— Given data —
......
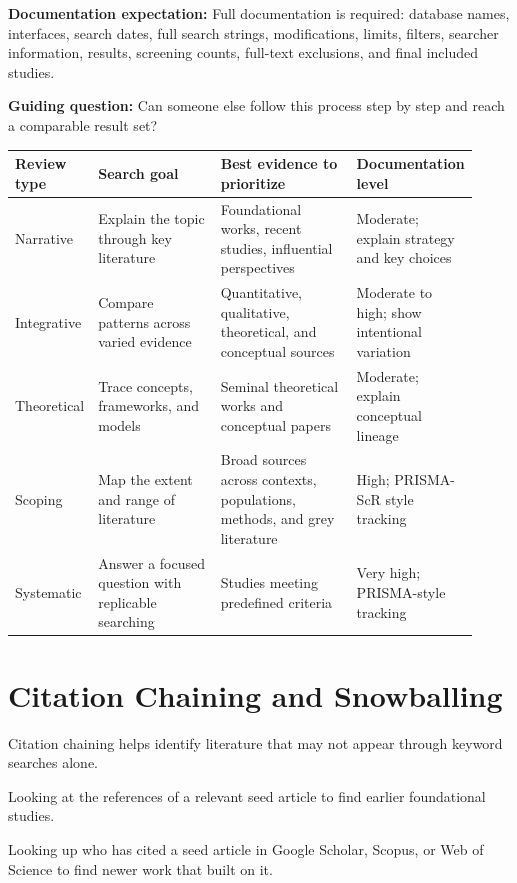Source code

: \documentclass[11pt,letterpaper]{article}
\begin{document}
\textbf{Documentation expectation:} Full documentation is required: database names, interfaces, search dates, full search strings, modifications, limits, filters, searcher information, results, screening counts, full-text exclusions, and final included studies.

\textbf{Guiding question:} Can someone else follow this process step by step and reach a comparable result set?

\begin{longtable}{@{}p{0.15\linewidth}p{0.27\linewidth}p{0.30\linewidth}p{0.20\linewidth}@{}}
\toprule
\textbf{Review type} & \textbf{Search goal} & \textbf{Best evidence to prioritize} & \textbf{Documentation level}\\
\midrule
Narrative & Explain the topic through key literature & Foundational works, recent studies, influential perspectives & Moderate; explain strategy and key choices\\
Integrative & Compare patterns across varied evidence & Quantitative, qualitative, theoretical, and conceptual sources & Moderate to high; show intentional variation\\
Theoretical & Trace concepts, frameworks, and models & Seminal theoretical works and conceptual papers & Moderate; explain conceptual lineage\\
Scoping & Map the extent and range of literature & Broad sources across contexts, populations, methods, and grey literature & High; PRISMA-ScR style tracking\\
Systematic & Answer a focused question with replicable searching & Studies meeting predefined criteria & Very high; PRISMA-style tracking\\
\bottomrule
\end{longtable}

\section{Citation Chaining and Snowballing}

Citation chaining helps identify literature that may not appear through keyword searches alone.

\begin{description}[leftmargin=1.35in,style=nextline]
  \item[Backward snowballing] Looking at the references of a relevant seed article to find earlier foundational studies.
  \item[Forward snowballing] Looking up who has cited a seed article in Google Scholar, Scopus, or Web of Science to find newer work that built on it.
\end{description}
\end{document}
......
— Exercise —
All lines from the one with "built on it." to the end of the entries above are to be written out exactly, the first and last included.

— Written response —
  \item[Forward snowballing] Looking up who has cited a seed article in Google Scholar, Scopus, or Web of Science to find newer work that built on it.
\end{description}
\end{document}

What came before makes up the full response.